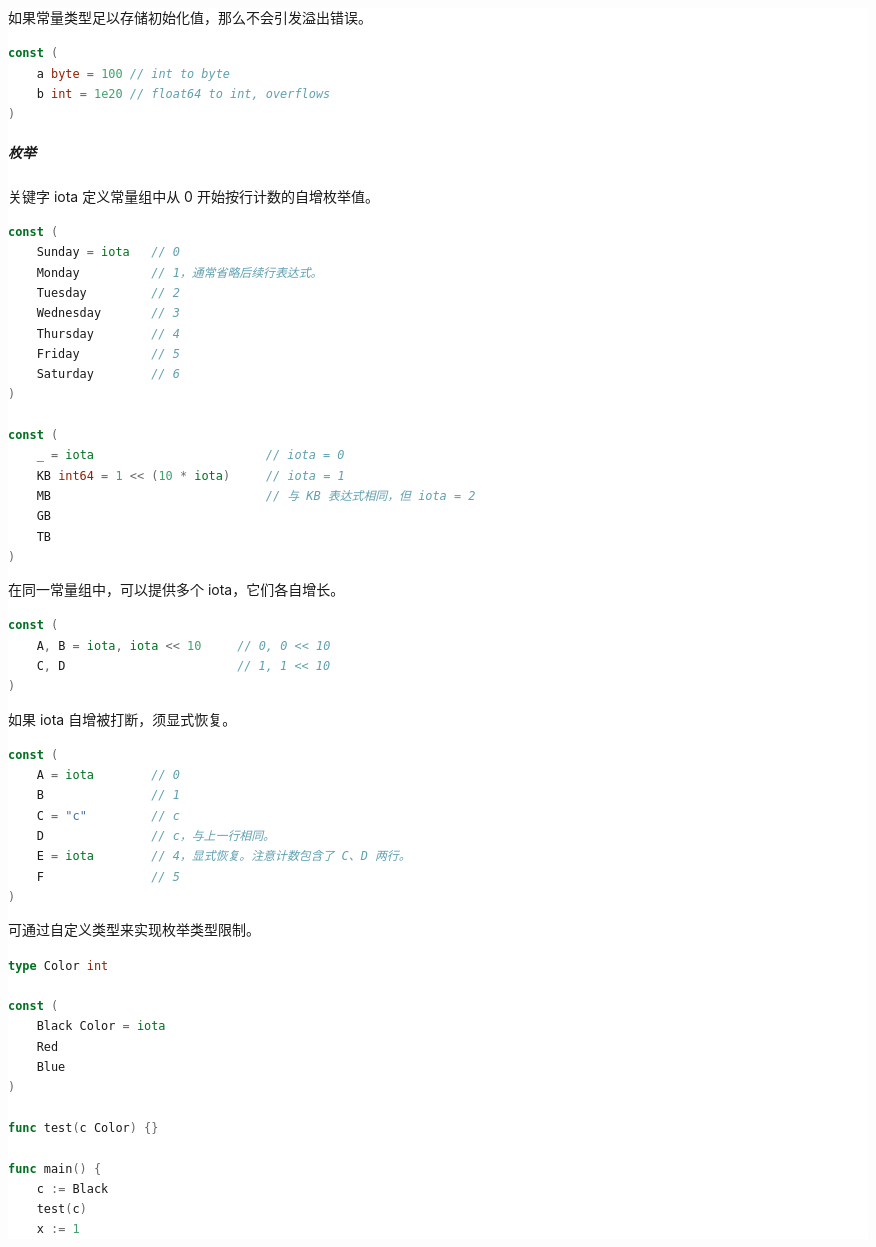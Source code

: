 如果常量类型⾜以存储初始化值，那么不会引发溢出错误。
```go
const (
    a byte = 100 // int to byte
    b int = 1e20 // float64 to int, overflows
)
```

##### 枚举

关键字 iota 定义常量组中从 0 开始按⾏计数的⾃增枚举值。
```go
const (
    Sunday = iota   // 0
    Monday          // 1，通常省略后续⾏表达式。
    Tuesday         // 2
    Wednesday       // 3
    Thursday        // 4
    Friday          // 5
    Saturday        // 6
)

const (
    _ = iota                        // iota = 0
    KB int64 = 1 << (10 * iota)     // iota = 1
    MB                              // 与 KB 表达式相同，但 iota = 2
    GB
    TB
)
```

在同⼀常量组中，可以提供多个 iota，它们各⾃增⻓。
```go
const (
	A, B = iota, iota << 10 	// 0, 0 << 10
	C, D 						// 1, 1 << 10
)
```

如果 iota ⾃增被打断，须显式恢复。
```go
const (
    A = iota        // 0
    B               // 1
    C = "c"         // c
    D               // c，与上⼀⾏相同。
    E = iota        // 4，显式恢复。注意计数包含了 C、D 两⾏。
    F               // 5
)
```

可通过⾃定义类型来实现枚举类型限制。
```go
type Color int

const (
    Black Color = iota
    Red
    Blue
)

func test(c Color) {}

func main() {
    c := Black
    test(c)
    x := 1
```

********

— TASK OBJECTIVE —
Keep only the lines from the one containing "在同⼀常量组中，可以提供多个 iota，它们各⾃增⻓。" to the end of the entries, and repeat them exactly.

— SOLUTION FOR THIS TASK —
在同⼀常量组中，可以提供多个 iota，它们各⾃增⻓。
```go
const (
	A, B = iota, iota << 10 	// 0, 0 << 10
	C, D 						// 1, 1 << 10
)
```

如果 iota ⾃增被打断，须显式恢复。
```go
const (
    A = iota        // 0
    B               // 1
    C = "c"         // c
    D               // c，与上⼀⾏相同。
    E = iota        // 4，显式恢复。注意计数包含了 C、D 两⾏。
    F               // 5
)
```

可通过⾃定义类型来实现枚举类型限制。
```go
type Color int

const (
    Black Color = iota
    Red
    Blue
)

func test(c Color) {}

func main() {
    c := Black
    test(c)
    x := 1
```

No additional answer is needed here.